Red Endive, Fennel, and Sumo Orange Salad This flavorful salad combines red endive, fennel, and juicy Sumo oranges for a refreshing and colorful dish. The distinctive bitterness of the red endive pairs perfectly with the crispness of the fennel, while the sweetness of the Sumo oranges adds a delightful burst of flavor. To prepare the salad, simply wash and slice the red endive and fennel. Peel the Sumo oranges and separate the segments. Arrange the red endive and fennel slices on a serving platter, and scatter the Sumo orange segments on top. Drizzle with a simple vinaigrette made with olive oil, lemon juice, salt, and pepper. This Red Endive, Fennel, and Sumo Orange Salad is not only delicious but also visually appealing, making it a perfect addition to any meal.
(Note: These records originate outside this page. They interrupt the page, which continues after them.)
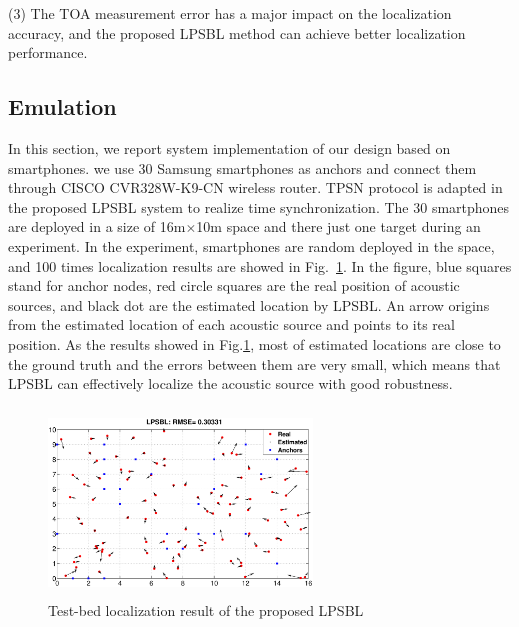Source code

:  (3) The TOA measurement error has a major impact on the localization accuracy, and the proposed LPSBL method can achieve better localization performance.



\subsection{Emulation}


In this section, we report system implementation of our design based on smartphones.
we use 30 Samsung smartphones as anchors and connect them through CISCO CVR328W-K9-CN wireless router. 
TPSN protocol is adapted in the proposed LPSBL system to realize time synchronization.
The 30 smartphones are deployed in a size of 16m$\times$10m space and there just one target during an experiment.
In the experiment, smartphones are random deployed in the space, and 100 times localization results are showed in Fig.~\ref{fig7}. 
In the figure, blue squares stand for anchor
nodes, red circle squares are the real position of acoustic sources, and black dot are the estimated location by LPSBL. 
An arrow origins from the estimated location of each acoustic source and points to its real position. 
As the results showed in Fig.\ref{fig7}, most of estimated locations are close to the ground truth and the errors between them are very small,
which means that LPSBL can effectively localize the acoustic source with good robustness.
  \begin{figure}[htb]
			    \vspace{-12mm}
            \includegraphics[height=5.0cm,width=7.0cm]{image/fig7.eps}
            \vspace{12mm}
            \caption{Test-bed localization result of the proposed LPSBL}
             \vspace{-5mm}
             \label{fig7}
        \end{figure}

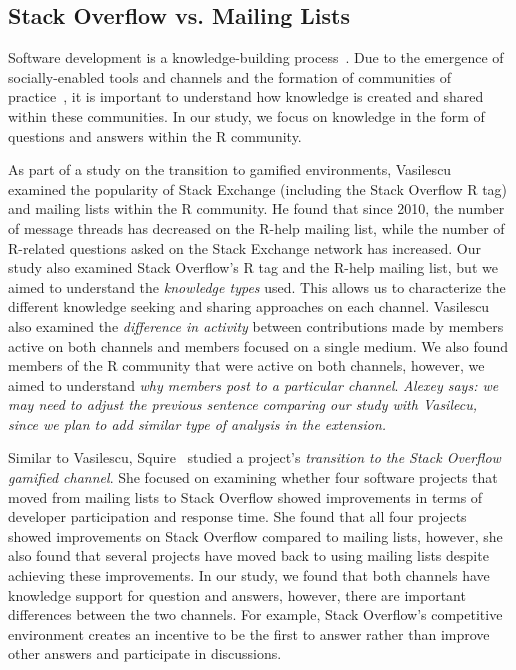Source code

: \documentclass[smallextended]{svjour3}       %
\newcommand{\alexey}[1]{{\color{cyan}\emph{Alexey says: #1}}\xspace}
\newcommand{\alexey}[1]{}
\newcommand{\SO}{Stack Overflow\xspace}
\newcommand{\RH}{R-help\xspace}
\begin{document}
\subsection{\SO vs. Mailing Lists}
Software development is a knowledge-building process~\cite{naur1985programming}. Due to the emergence of socially-enabled tools and channels and the formation of communities of practice~\cite{Storey2014}, it is important to understand how knowledge is created and shared within these communities. In our study, we focus on knowledge in the form of questions and answers within the R community.


As part of a study on the transition to gamified environments, Vasilescu~\cite{Vasi1escu2014PhD} examined the popularity of Stack Exchange (including the \SO R tag) and
mailing lists within the R community. He found that since 2010, the number of message threads has decreased on the \RH mailing list, while the number of
R-related questions asked on the Stack Exchange network has increased. Our study also examined \SO's R tag and the \RH mailing list, but we aimed to understand the \textit{knowledge types} used. This allows us to characterize the different knowledge seeking and sharing approaches on each channel. Vasilescu also examined the \textit{difference in activity} between contributions made by members active on both channels and members focused on a single medium. We also found members of the R community that were active on both channels, however, we aimed to understand \textit{why members post to a particular channel}.
\alexey{we may need to adjust the previous sentence comparing our study with Vasilecu, since we plan to add similar type of analysis in the extension.}

Similar to Vasilescu, Squire~\cite{Squire2015a} studied a project's \textit{transition to the \SO gamified channel}. She focused on examining whether four software projects that moved from mailing lists to \SO showed improvements in terms of developer participation and response time. She found that all four projects showed improvements on \SO compared to mailing lists, however, she also found that several projects have moved back to using mailing lists despite achieving these improvements. In our study, we found that both channels have knowledge support for question and answers, however, there are important differences between the two channels. For example, \SO's competitive environment creates an incentive to be the first to answer rather than improve other answers and participate in discussions.
\end{document}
Red Endive, Fennel and Sumo Orange Salad

radicchio or red leaf lettuce for a similar bitter and vibrant addition to the salad. The combination of these ingredients creates a tantalizing mix of flavors and textures that are both satisfying and visually appealing. Whether enjoyed as a light lunch or a side dish, this unique salad is sure to impress. other types of chicoriesIf you're looking to switch things up and add some variety to your salads, consider incorporating different types of greens such as Belgian endive, radicchio, escarole, or frisee. These greens not only provide a slightly different taste and texture but also bring a new dimension to your salads. Whether you're serving it as a side dish or enjoying it as a light meal on its own, this salad is a great choice. Plus, it's packed with fiber, which will help keep you feeling satisfied and energized.

Ingredients:

  • 6 Red Endive (or Belgian endive, radicchio, escarole, or frisée) that has been carefully cut into slender strips for a delightful presentation.

  • 1 large fennel bulb, cored and cut into thin strips (replace "can" with "are able to") Green tops are able to be washed and set aside for later use as a garnish.

  • 3 Sumo oranges that have been peeled and cut into circular rounds or 3 Sumo oranges that have been peeled and cut into circular rounds or cut into supremes

  • 1/4 cup of freshly chopped mint leaves

  • 1/4 cup of olive oil that is extra-virgin 1/4 cup of olive oil which is extra-virgin Olive oil, 1/4 cup, that is extra-virgin Extra-virgin olive oil measuring 1/4 cup

  • 2 tablespoons of white balsamic vinegar can be chosen for the recipe.

  • 1 teaspoon honey

  • Salt and pepper, according to personal preference

Instructions:

  1. Combine the sliced chicory and fennel in a large salad bowl.

  2. Include the diced Sumo citrus fruits along with the finely chopped mint leaves.

  3. Combine the extra-virgin olive oil, white balsamic vinegar, and honey in a small bowl, whisking until thoroughly mixed.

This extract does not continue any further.